RECORDS SUPPLIED below:
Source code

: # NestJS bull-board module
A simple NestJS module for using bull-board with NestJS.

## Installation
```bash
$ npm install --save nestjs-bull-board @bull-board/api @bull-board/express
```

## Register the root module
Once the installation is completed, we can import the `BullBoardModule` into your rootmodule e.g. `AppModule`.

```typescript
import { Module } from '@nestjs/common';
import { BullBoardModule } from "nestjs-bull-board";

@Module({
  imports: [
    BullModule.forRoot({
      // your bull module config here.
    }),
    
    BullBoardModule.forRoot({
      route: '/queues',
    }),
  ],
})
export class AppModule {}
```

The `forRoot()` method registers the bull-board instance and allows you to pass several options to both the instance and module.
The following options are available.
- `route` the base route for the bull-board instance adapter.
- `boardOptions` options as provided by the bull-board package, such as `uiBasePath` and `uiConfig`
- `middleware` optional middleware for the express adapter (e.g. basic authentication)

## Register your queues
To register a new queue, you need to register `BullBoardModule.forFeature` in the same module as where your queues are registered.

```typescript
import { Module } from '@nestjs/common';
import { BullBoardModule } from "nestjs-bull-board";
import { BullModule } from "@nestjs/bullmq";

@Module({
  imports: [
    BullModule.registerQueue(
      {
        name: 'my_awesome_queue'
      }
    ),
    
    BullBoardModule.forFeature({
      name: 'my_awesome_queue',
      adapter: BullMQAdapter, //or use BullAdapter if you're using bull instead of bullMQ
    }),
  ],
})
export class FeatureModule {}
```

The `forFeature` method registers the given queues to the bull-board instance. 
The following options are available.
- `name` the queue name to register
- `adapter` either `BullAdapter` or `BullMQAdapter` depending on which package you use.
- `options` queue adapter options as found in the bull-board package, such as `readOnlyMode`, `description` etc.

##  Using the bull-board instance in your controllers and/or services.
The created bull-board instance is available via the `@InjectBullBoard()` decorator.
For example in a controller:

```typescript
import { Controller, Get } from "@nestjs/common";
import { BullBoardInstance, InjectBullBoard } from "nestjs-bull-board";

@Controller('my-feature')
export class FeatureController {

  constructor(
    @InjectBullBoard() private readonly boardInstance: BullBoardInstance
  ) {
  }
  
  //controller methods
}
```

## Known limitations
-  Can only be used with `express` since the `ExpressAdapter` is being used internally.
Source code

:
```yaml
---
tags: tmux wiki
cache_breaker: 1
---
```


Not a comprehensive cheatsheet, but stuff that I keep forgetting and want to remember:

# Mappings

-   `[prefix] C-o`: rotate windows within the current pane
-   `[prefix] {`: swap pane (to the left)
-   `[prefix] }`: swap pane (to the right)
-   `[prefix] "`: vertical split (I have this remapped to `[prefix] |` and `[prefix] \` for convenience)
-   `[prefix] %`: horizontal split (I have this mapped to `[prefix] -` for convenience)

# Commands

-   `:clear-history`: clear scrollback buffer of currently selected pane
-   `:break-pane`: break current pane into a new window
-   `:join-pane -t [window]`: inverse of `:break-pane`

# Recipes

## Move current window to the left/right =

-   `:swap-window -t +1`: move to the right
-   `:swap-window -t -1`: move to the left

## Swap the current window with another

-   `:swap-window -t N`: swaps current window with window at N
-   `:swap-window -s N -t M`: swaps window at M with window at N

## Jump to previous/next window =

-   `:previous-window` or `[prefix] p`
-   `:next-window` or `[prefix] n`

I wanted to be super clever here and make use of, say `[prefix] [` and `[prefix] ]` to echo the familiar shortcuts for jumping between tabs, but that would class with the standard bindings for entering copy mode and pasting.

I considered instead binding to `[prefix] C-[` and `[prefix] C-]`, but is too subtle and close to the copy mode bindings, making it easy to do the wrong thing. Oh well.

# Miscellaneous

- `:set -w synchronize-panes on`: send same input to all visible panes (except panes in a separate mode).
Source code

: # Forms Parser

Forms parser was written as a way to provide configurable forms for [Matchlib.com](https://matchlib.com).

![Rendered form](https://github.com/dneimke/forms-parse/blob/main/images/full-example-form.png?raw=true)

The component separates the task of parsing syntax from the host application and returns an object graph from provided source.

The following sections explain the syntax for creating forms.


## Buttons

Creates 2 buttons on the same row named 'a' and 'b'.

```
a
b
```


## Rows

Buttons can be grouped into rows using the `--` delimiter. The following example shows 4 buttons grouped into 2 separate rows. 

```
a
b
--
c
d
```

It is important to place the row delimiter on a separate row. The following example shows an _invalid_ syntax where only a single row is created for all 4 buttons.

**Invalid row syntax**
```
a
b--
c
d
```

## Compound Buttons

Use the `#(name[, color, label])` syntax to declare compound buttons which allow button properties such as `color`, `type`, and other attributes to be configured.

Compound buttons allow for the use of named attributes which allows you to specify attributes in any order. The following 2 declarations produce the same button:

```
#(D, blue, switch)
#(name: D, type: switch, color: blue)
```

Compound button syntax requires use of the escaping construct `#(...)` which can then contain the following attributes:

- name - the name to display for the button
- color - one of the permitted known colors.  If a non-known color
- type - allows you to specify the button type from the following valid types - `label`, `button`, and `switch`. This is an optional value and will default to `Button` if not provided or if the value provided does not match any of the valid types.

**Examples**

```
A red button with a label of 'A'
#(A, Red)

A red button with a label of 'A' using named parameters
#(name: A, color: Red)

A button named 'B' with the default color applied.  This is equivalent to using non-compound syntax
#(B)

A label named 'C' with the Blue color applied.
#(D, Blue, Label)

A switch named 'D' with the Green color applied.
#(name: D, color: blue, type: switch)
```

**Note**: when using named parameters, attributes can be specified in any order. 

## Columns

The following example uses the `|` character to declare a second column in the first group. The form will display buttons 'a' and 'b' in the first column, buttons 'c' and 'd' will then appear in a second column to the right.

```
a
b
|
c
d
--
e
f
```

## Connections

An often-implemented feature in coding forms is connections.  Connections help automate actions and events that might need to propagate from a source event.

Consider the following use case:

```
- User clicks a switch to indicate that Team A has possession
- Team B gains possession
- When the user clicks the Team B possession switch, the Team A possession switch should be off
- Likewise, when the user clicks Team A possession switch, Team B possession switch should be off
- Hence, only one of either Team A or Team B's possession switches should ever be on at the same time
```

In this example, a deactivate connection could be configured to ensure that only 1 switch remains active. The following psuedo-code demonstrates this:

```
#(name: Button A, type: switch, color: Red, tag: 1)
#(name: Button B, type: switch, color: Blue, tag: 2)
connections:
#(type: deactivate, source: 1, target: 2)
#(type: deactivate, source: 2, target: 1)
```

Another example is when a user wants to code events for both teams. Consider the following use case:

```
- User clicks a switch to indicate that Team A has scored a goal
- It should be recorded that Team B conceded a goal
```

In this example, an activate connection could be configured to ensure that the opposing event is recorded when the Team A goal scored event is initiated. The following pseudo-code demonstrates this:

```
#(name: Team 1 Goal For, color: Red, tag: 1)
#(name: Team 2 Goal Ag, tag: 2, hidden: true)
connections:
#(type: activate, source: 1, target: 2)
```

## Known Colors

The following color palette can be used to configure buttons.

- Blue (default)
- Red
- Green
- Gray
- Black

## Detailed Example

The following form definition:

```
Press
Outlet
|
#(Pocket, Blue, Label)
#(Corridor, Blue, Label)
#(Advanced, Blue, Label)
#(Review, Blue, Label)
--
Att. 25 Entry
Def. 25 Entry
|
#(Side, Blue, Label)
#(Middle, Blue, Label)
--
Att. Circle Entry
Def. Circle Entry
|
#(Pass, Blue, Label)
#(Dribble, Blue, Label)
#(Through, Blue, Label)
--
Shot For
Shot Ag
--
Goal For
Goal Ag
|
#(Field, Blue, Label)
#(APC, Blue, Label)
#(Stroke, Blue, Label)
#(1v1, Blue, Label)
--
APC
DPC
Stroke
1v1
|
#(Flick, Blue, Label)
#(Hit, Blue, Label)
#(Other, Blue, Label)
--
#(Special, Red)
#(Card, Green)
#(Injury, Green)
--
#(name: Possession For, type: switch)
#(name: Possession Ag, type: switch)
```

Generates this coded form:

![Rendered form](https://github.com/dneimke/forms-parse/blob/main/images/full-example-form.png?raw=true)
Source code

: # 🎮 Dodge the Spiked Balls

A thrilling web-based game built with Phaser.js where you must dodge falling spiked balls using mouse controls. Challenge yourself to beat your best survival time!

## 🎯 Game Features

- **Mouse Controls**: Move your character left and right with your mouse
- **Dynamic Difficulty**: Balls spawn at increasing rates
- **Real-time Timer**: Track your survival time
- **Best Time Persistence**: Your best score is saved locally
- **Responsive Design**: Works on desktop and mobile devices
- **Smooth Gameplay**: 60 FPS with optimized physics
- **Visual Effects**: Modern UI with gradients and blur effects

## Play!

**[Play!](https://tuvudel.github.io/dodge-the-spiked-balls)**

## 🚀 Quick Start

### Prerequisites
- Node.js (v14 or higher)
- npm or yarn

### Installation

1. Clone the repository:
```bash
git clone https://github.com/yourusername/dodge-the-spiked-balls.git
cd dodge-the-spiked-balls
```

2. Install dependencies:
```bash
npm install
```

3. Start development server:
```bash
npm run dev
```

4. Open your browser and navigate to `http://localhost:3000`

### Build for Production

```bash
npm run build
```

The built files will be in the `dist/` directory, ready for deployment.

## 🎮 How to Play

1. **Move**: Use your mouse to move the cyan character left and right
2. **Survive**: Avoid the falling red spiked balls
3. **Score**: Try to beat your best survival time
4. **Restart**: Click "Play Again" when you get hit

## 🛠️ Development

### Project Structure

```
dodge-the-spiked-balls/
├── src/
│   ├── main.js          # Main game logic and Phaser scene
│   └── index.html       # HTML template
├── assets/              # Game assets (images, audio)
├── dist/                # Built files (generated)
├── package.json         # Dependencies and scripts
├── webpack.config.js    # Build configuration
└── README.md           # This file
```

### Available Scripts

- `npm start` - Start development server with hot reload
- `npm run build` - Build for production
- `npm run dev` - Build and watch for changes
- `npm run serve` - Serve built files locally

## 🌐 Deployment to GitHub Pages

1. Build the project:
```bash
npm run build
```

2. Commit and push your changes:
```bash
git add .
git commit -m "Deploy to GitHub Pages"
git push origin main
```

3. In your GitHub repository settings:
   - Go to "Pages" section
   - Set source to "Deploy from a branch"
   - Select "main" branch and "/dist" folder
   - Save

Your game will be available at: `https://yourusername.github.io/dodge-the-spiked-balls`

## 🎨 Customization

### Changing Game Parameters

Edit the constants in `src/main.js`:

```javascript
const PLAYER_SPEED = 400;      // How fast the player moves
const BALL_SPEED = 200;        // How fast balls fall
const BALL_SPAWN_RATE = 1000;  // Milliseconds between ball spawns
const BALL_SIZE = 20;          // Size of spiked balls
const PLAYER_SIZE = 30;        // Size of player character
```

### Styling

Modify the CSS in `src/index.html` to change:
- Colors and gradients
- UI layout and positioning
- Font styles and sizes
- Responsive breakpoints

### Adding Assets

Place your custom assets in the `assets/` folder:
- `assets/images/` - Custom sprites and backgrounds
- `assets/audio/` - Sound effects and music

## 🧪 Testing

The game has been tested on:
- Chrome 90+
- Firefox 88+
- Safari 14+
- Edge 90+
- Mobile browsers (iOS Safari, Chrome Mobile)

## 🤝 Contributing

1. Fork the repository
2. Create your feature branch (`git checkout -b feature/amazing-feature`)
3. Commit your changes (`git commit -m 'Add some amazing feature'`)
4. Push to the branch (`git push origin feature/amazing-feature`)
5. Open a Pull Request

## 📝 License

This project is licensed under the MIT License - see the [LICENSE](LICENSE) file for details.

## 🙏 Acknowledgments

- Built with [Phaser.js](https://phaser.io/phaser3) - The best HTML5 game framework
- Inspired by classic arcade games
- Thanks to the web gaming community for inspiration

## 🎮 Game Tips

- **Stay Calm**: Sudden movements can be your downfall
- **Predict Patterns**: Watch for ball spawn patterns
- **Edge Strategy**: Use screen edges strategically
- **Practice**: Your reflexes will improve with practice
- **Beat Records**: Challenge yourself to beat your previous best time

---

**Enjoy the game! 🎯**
End of RECORDS SUPPLIED.
> **HOW TO COMPLETE THIS TASK**
Where a line above holds the string "order", show that line.

> **SOLUTION BELOW**
Compound buttons allow for the use of named attributes which allows you to specify attributes in any order. The following 2 declarations produce the same button:
**Note**: when using named parameters, attributes can be specified in any order. 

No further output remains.